# Will this work for CO2?



## dwool36 (Jan 31, 2006)

I suspect my CO2 levels may be low in my planted tank and under threat of divorce  I cannot spend the money for any type of CO2 equipment. So I have fashioned a device (for lack of a better word) to add to my CO2 level. Please tell me if you think this will work.





















To the milk jug I added 1/2 tsp of dry yeast, 3 cups sugar and warm water. I then sealed it tightly. The other end of the hose is attached to an air stone in my tank. It provides a constant (yet light) supply of CO2 bubbles. From what I have read, this will last for about 4 weeks. The jug sits behind my tank so that it is out of sight. This is only a 10 gallon tank. What do you think?


----------



## Fishboy93 (Jun 11, 2005)

depends on...

Is it air tight where the tubing meets the jug?

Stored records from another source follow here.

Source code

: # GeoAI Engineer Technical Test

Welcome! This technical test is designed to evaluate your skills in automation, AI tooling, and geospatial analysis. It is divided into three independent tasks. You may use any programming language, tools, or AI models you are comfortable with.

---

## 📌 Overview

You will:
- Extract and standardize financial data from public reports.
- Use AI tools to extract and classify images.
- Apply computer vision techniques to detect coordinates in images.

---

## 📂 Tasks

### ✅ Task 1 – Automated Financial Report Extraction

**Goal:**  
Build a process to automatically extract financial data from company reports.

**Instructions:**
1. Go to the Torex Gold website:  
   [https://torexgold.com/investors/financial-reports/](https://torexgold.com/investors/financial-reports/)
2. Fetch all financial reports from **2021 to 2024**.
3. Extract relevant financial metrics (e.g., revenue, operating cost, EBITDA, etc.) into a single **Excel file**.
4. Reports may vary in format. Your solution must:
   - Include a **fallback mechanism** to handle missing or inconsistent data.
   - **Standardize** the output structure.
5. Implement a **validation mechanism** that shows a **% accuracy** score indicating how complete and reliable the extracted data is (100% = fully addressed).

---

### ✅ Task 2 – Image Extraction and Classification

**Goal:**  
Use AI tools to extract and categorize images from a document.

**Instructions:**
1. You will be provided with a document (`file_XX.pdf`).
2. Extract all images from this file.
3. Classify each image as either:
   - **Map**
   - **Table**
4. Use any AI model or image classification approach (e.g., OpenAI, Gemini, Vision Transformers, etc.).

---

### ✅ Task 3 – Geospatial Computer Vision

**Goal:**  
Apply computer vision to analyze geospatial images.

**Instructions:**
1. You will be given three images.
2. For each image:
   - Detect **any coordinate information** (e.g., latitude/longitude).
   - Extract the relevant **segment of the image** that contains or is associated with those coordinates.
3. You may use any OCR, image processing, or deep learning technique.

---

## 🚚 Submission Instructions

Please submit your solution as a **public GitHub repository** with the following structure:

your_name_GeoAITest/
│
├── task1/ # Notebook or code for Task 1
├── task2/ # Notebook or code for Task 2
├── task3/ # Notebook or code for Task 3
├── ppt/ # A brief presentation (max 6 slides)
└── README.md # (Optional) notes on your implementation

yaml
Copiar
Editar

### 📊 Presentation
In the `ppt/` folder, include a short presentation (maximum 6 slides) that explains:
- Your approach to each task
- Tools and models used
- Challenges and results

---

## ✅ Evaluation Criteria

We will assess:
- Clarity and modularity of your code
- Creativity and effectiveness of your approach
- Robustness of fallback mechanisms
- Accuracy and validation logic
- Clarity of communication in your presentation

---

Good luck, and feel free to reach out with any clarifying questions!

Also how do you plan to diffuse the C02?


----------



## dwool36 (Jan 31, 2006)

The tubing is silicones where it meets the jug. The co2 is diffused through the airstone.


----------



## Damon (Jan 18, 2005)

The problem you may have is backpressure. Milk Jugs are not buit to tolerate pressure like 2 litre soda bottle are. You might have an explosion.


----------



## craftyflalady (Jan 25, 2006)

I am also found the silicone doesn't stay stuck to plastic to good either. I have found gatorade bottles to be even better than soda bottles. I would be also worried that the pressure would blow that lid right off that jug. They really are not that secure on there.


----------



## TheOldSalt (Jan 28, 2005)

Oh, I don't know..the gas is venting out as fast as it's being produced, so it probably won't pop. Even if it did, it's not like it's going to make a big mess.
Now, vinegar & baking soda on the other hand...


----------



## dwool36 (Jan 31, 2006)

Vinegar & Baking Soda...yeah big mess..lol. This seems to be working fine. I will update in a week or so an dlet you know how the plants are doing.


----------



## Damon (Jan 18, 2005)

TheOldSalt said:


> Oh, I don't know..the gas is venting out as fast as it's being produced, so it probably won't pop. Even if it did, it's not like it's going to make a big mess.
> Now, vinegar & baking soda on the other hand...


Ever send Co2 through a clogged airstone?


----------



## dwool36 (Jan 31, 2006)

Simpte said:


> Ever send Co2 through a clogged airstone?


Good Point. Will it work if I run the hose into the filter intake with no airstone?


----------



## Fishboy93 (Jun 11, 2005)

dwool36 said:


> Good Point. Will it work if I run the hose into the filter intake with no airstone?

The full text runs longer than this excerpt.